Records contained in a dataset

· · · · ·

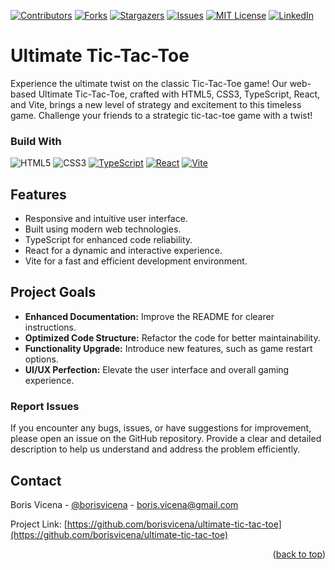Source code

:<a name="readme-top"></a>

[![Contributors][contributors-shield]][contributors-url]
[![Forks][forks-shield]][forks-url]
[![Stargazers][stars-shield]][stars-url]
[![Issues][issues-shield]][issues-url]
[![MIT License][license-shield]][license-url]
[![LinkedIn][linkedin-shield]][linkedin-url]

<!-- MAIN SECTION -->

# Ultimate Tic-Tac-Toe

Experience the ultimate twist on the classic Tic-Tac-Toe game! Our web-based Ultimate Tic-Tac-Toe, crafted with HTML5, CSS3, TypeScript, React, and Vite, brings a new level of strategy and excitement to this timeless game. Challenge your friends to a strategic tic-tac-toe game with a twist!

### Build With

![HTML5][HTML5]
![CSS3][CSS3]
[![TypeScript][TypeScript]][TypeScript-url]
[![React][React]][React-url]
[![Vite][Vite]][Vite-url]

## Features

- Responsive and intuitive user interface.
- Built using modern web technologies.
- TypeScript for enhanced code reliability.
- React for a dynamic and interactive experience.
- Vite for a fast and efficient development environment.

## Project Goals

- <b>Enhanced Documentation:</b> Improve the README for clearer instructions.
- <b>Optimized Code Structure:</b> Refactor the code for better maintainability.
- <b>Functionality Upgrade:</b> Introduce new features, such as game restart options.
- <b>UI/UX Perfection:</b> Elevate the user interface and overall gaming experience.

### Report Issues

If you encounter any bugs, issues, or have suggestions for improvement, please open an issue on the GitHub repository. Provide a clear and detailed description to help us understand and address the problem efficiently.

<!-- CONTACT SECTION-->

## Contact

Boris Vicena - [@borisvicena](https://linkedin.com/in/borisvicena) - boris.vicena@gmail.com

Project Link: [https://github.com/borisvicena/ultimate-tic-tac-toe](https://github.com/borisvicena/ultimate-tic-tac-toe)

<p align="right">(<a href="#readme-top">back to top</a>)</p>

<!-- MARKDOWN LINKS -->

[contributors-shield]: https://img.shields.io/github/contributors/borisvicena/ultimate-tic-tac-toe.svg?style=for-the-badge
[contributors-url]: https://github.com/borisvicena/ultimate-tic-tac-toe/graphs/contributors
[forks-shield]: https://img.shields.io/github/forks/borisvicena/ultimate-tic-tac-toe.svg?style=for-the-badge
[forks-url]: https://github.com/borisvicena/ultimate-tic-tac-toe/network/members
[stars-shield]: https://img.shields.io/github/stars/borisvicena/ultimate-tic-tac-toe.svg?style=for-the-badge
[stars-url]: https://github.com/borisvicena/ultimate-tic-tac-toe/stargazers
[issues-shield]: https://img.shields.io/github/issues/borisvicena/ultimate-tic-tac-toe.svg?style=for-the-badge
[issues-url]: https://github.com/borisvicena/ultimate-tic-tac-toe/issues
[license-shield]: https://img.shields.io/github/license/borisvicena/ultimate-tic-tac-toe.svg?style=for-the-badge
[license-url]: https://github.com/borisvicena/ultimate-tic-tac-toe/blob/main/LICENSE
[linkedin-shield]: https://img.shields.io/badge/-LinkedIn-black.svg?style=for-the-badge&logo=linkedin&colorB=555
[linkedin-url]: https://linkedin.com/in/borisvicena
[React]: https://img.shields.io/badge/react-%2320232a.svg?style=for-the-badge&logo=react&logoColor=%2361DAFB
[React-url]: https://react.dev
[Vite]: https://img.shields.io/badge/vite-%23646CFF.svg?style=for-the-badge&logo=vite&logoColor=white
[Vite-url]: https://vitejs.dev
[HTML5]: https://img.shields.io/badge/html5-%23E34F26.svg?style=for-the-badge&logo=html5&logoColor=white
[CSS3]: https://img.shields.io/badge/css3-%231572B6.svg?style=for-the-badge&logo=css3&logoColor=white
[TypeScript]: https://img.shields.io/badge/typescript-%23007ACC.svg?style=for-the-badge&logo=typescript&logoColor=white
[TypeScript-url]: https://www.typescriptlang.org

· · · · ·

» Exercise instructions: The answer must be a single number: how many lines in the data above contain the string "contributors".

» Solution for this exercise: 3